The options are based on the dollar-rand exchange rate and are knock-out barrier options up-and-out and down-and-out. The listing – in partnership with Absa Capital – resulted from a direct fund-of-funds request for the ability to trade these options on exchange rather than over the counter.
"Because of mandates to do more things via exchange, they have requested to bring this structure to the exchange. Within three days we were able to put it on exchange, list it and trade it," says Warren Geers, general manager, derivatives trading at the JSE.
"It is giving clients the flexibility to do on exchange what traditionally they would have done OTC. They are structures that were never previously reserved for exchange business."
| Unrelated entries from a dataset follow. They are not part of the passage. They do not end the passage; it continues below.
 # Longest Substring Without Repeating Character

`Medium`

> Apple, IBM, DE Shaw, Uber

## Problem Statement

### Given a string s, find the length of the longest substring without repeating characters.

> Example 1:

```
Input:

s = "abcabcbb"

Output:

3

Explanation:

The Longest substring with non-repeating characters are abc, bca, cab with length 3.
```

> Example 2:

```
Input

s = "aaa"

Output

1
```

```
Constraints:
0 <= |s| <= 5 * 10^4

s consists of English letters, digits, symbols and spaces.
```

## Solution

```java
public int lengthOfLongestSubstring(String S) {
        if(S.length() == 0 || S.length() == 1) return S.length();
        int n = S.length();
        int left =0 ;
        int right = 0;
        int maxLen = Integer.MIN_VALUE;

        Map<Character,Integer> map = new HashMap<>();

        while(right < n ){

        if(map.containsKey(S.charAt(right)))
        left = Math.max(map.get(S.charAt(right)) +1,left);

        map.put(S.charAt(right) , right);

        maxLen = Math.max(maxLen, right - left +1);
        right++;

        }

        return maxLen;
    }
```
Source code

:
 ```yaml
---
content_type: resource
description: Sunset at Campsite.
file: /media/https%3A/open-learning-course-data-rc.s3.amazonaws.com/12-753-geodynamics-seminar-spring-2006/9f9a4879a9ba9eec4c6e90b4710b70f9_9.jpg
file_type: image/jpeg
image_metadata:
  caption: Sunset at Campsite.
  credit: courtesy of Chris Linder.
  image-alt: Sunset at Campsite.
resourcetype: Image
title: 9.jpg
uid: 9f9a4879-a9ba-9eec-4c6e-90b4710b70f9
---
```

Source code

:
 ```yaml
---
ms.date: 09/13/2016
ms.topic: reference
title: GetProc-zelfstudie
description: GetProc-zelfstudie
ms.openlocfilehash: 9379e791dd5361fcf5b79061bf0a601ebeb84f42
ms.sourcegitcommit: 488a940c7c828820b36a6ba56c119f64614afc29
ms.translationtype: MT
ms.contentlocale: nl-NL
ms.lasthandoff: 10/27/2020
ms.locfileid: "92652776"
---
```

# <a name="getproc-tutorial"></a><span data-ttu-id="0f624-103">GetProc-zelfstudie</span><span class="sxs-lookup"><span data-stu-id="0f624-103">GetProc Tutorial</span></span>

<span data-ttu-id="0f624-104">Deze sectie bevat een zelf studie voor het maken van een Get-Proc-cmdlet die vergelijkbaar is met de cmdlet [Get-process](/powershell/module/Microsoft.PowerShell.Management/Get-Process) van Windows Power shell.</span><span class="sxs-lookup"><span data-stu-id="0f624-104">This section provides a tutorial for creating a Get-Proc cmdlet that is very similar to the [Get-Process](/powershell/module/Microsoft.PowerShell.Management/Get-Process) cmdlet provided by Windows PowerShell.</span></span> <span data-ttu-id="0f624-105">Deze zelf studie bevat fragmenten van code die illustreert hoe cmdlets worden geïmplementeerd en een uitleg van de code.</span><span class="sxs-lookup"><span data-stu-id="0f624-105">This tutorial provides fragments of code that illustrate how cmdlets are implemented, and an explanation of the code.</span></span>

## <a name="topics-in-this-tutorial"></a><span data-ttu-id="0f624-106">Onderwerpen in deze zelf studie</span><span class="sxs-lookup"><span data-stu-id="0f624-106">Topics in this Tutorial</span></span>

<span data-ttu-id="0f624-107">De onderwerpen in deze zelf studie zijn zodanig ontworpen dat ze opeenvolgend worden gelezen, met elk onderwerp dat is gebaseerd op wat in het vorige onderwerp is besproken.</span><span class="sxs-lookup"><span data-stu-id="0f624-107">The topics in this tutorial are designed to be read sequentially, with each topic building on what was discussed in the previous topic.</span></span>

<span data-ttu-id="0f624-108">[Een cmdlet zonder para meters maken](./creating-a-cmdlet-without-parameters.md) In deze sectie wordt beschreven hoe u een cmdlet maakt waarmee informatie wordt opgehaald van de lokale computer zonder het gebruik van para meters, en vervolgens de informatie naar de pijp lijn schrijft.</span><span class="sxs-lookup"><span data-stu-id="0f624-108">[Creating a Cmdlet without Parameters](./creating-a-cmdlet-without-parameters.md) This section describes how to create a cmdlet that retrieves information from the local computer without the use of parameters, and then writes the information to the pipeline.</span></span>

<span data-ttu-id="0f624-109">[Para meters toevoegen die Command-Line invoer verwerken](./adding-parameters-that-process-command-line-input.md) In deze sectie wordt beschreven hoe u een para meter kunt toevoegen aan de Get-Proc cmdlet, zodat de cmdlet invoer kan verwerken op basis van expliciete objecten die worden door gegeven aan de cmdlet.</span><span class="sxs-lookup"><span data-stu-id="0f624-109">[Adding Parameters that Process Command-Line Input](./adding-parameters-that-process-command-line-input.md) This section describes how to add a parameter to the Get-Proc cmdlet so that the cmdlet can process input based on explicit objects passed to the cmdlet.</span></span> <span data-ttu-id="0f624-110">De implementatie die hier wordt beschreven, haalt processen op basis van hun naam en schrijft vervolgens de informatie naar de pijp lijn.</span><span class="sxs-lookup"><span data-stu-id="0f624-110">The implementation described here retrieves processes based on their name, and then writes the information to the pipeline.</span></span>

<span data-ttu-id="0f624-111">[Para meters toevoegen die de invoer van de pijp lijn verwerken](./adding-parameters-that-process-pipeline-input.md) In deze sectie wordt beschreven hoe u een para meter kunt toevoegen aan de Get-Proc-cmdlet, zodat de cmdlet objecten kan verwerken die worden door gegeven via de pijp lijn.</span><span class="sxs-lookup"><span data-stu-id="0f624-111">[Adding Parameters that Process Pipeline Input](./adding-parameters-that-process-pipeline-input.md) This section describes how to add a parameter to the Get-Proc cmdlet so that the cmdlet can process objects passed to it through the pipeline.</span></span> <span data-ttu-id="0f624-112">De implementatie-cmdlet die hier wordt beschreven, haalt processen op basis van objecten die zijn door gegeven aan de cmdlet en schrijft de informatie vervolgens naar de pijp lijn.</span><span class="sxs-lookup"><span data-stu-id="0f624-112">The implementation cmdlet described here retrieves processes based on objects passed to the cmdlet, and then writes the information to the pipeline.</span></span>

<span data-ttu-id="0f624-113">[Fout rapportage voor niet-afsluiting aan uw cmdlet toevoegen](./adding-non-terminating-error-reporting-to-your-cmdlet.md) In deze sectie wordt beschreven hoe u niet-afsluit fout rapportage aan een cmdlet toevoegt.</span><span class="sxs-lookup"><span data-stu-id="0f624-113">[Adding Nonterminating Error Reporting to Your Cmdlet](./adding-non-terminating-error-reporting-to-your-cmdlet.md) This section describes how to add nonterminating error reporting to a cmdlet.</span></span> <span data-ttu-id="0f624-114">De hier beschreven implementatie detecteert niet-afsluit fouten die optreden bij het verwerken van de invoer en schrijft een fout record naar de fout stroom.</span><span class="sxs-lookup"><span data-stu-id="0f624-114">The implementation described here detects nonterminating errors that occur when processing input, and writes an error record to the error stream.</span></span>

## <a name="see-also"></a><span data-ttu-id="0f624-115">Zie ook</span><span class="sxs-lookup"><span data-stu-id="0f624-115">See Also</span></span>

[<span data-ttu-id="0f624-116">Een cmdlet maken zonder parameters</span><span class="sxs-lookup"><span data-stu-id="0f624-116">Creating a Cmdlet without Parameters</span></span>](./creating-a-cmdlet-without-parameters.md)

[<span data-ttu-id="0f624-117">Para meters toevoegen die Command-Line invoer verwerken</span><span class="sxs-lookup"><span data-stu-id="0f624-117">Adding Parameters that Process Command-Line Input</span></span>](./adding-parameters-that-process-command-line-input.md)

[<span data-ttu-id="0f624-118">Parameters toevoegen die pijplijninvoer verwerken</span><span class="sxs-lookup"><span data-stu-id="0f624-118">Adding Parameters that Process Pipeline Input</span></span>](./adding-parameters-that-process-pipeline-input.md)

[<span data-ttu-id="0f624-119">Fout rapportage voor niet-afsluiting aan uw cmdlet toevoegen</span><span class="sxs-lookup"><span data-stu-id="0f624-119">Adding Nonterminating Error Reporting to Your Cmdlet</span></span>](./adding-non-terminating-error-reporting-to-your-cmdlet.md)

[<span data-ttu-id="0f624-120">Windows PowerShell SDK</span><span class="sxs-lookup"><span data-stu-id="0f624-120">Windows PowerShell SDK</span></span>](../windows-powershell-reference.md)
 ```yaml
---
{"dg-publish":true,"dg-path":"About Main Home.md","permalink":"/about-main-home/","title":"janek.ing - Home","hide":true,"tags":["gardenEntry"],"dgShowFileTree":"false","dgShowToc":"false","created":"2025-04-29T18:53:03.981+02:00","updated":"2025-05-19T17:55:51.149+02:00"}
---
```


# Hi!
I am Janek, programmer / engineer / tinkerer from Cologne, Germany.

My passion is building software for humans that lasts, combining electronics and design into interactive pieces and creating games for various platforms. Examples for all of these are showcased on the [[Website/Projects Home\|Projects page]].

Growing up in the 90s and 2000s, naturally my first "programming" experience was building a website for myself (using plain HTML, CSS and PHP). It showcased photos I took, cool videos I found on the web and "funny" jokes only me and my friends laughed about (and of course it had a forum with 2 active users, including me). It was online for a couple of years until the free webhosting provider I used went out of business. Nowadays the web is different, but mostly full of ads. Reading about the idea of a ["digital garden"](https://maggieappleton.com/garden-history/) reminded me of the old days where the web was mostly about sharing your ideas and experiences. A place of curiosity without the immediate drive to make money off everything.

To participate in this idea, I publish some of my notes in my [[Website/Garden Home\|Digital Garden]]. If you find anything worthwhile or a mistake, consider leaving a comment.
Although there are currently no regulations requiring options to be traded on exchange, Geers says many participants are monitoring developments in other countries.
"People are aware that regulation is going to come," he says. "If they have the ability to trade on exchange and eliminate the credit risk from counterparties, sooner rather than later they will start to transact on exchange."
These are not the first options to be traded on the JSE. The exchange has been listing equity options since 2006 and earlier this year listed the first any-day-expiry currency contracts enabling investors to hedge a specific date.
This latest listing is expected to open up the market to new structures, however. "I have just got off the phone with another client and we have priced up another butterfly option structure that we would never have seen before," says Geers.
"The client that precipitated this first trade has committed to us in writing that it is the first of many, so we hope to see many more of these structures coming to the exchange. As long as we can value it with our models, we will list it."
Geers says there would be restrictions around listing a product with a bond component because the exchange does not have the infrastructure to price fixed income. However, exchange-traded notes and exchange-traded commodities are already listed on the exchange.